#### Exercise requirements
Set down the records again, keeping each line exactly as it is.

#### Data to process
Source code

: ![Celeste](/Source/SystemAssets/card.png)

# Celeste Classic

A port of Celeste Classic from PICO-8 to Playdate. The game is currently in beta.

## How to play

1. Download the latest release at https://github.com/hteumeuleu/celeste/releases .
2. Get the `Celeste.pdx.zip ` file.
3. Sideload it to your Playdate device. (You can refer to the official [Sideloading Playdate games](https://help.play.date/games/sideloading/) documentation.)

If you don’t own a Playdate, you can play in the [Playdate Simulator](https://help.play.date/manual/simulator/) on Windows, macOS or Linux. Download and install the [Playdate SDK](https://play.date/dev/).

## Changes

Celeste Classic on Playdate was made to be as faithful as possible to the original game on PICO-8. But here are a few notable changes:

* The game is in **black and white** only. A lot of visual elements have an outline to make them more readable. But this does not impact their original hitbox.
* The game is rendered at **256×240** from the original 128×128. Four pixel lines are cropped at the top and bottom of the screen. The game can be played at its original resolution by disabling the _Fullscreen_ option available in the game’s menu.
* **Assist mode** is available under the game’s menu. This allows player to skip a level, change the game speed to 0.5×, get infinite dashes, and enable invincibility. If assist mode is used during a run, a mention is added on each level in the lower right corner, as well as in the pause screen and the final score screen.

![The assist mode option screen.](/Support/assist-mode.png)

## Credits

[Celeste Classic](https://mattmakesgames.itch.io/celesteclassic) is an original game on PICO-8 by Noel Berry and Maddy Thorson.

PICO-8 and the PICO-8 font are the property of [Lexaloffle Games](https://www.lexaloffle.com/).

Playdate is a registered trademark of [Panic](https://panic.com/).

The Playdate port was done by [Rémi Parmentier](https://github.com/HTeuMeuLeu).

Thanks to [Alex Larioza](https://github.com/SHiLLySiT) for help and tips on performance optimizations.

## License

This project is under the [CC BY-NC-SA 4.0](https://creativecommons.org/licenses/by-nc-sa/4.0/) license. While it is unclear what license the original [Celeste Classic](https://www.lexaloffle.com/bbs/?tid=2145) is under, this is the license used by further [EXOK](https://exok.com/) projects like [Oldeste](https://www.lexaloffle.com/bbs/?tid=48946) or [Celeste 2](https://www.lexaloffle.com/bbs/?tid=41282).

#### Answer space
Source code

: ![Celeste](/Source/SystemAssets/card.png)

# Celeste Classic

A port of Celeste Classic from PICO-8 to Playdate. The game is currently in beta.

## How to play

1. Download the latest release at https://github.com/hteumeuleu/celeste/releases .
2. Get the `Celeste.pdx.zip ` file.
3. Sideload it to your Playdate device. (You can refer to the official [Sideloading Playdate games](https://help.play.date/games/sideloading/) documentation.)

If you don’t own a Playdate, you can play in the [Playdate Simulator](https://help.play.date/manual/simulator/) on Windows, macOS or Linux. Download and install the [Playdate SDK](https://play.date/dev/).

## Changes

Celeste Classic on Playdate was made to be as faithful as possible to the original game on PICO-8. But here are a few notable changes:

* The game is in **black and white** only. A lot of visual elements have an outline to make them more readable. But this does not impact their original hitbox.
* The game is rendered at **256×240** from the original 128×128. Four pixel lines are cropped at the top and bottom of the screen. The game can be played at its original resolution by disabling the _Fullscreen_ option available in the game’s menu.
* **Assist mode** is available under the game’s menu. This allows player to skip a level, change the game speed to 0.5×, get infinite dashes, and enable invincibility. If assist mode is used during a run, a mention is added on each level in the lower right corner, as well as in the pause screen and the final score screen.

![The assist mode option screen.](/Support/assist-mode.png)

## Credits

[Celeste Classic](https://mattmakesgames.itch.io/celesteclassic) is an original game on PICO-8 by Noel Berry and Maddy Thorson.

PICO-8 and the PICO-8 font are the property of [Lexaloffle Games](https://www.lexaloffle.com/).

Playdate is a registered trademark of [Panic](https://panic.com/).

The Playdate port was done by [Rémi Parmentier](https://github.com/HTeuMeuLeu).

Thanks to [Alex Larioza](https://github.com/SHiLLySiT) for help and tips on performance optimizations.

## License

This project is under the [CC BY-NC-SA 4.0](https://creativecommons.org/licenses/by-nc-sa/4.0/) license. While it is unclear what license the original [Celeste Classic](https://www.lexaloffle.com/bbs/?tid=2145) is under, this is the license used by further [EXOK](https://exok.com/) projects like [Oldeste](https://www.lexaloffle.com/bbs/?tid=48946) or [Celeste 2](https://www.lexaloffle.com/bbs/?tid=41282).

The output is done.